Work instruction —
Copy every line below where the string "이용하여" is found.

Extracted material —
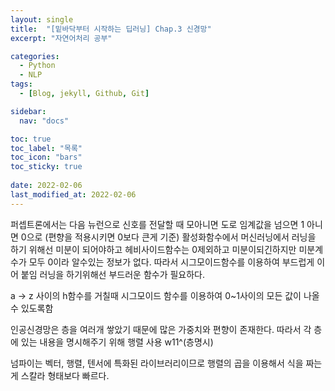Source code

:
 ```yaml
---
layout: single
title:  "[밑바닥부터 시작하는 딥러닝] Chap.3 신경망"
excerpt: "자연어처리 공부"

categories:
  - Python
  - NLP
tags:
  - [Blog, jekyll, Github, Git]

sidebar:
  nav: "docs"

toc: true
toc_label: "목록"
toc_icon: "bars"
toc_sticky: true
 
date: 2022-02-06
last_modified_at: 2022-02-06
---
```


퍼셉트론에서는 다음 뉴런으로 신호를 전달할 때 모아니면 도로 임계값을 넘으면 1 아니면 0으로 (편향을 적용시키면 0보다 큰게 기준)
활성화함수에서 머신러닝에서 러닝을 하기 위해선 미분이 되어야하고 
헤비사이드함수는 0제외하고 미분이되긴하지만 미분계수가 모두 0이라 알수있는 정보가 없다. 따라서 시그모이드함수를 이용하여 부드럽게 이어 붙임
러닝을 하기위해선 부드러운 함수가 필요하다.

a -> z 사이의 h함수를 거칠때 시그모이드 함수를 이용하여 0~1사이의 모든 값이 나올 수 있도록함

인공신경망은 층을 여러개 쌓았기 때문에 많은 가중치와 편향이 존재한다. 따라서 각 층에 있는 내용을 명시해주기 위해 행렬 사용
w11^(층명시)


넘파이는 벡터, 행렬, 텐서에 특화된 라이브러리이므로 행렬의 곱을 이용해서 식을 짜는게 스칼라 형태보다 빠르다.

Output below —
헤비사이드함수는 0제외하고 미분이되긴하지만 미분계수가 모두 0이라 알수있는 정보가 없다. 따라서 시그모이드함수를 이용하여 부드럽게 이어 붙임
a -> z 사이의 h함수를 거칠때 시그모이드 함수를 이용하여 0~1사이의 모든 값이 나올 수 있도록함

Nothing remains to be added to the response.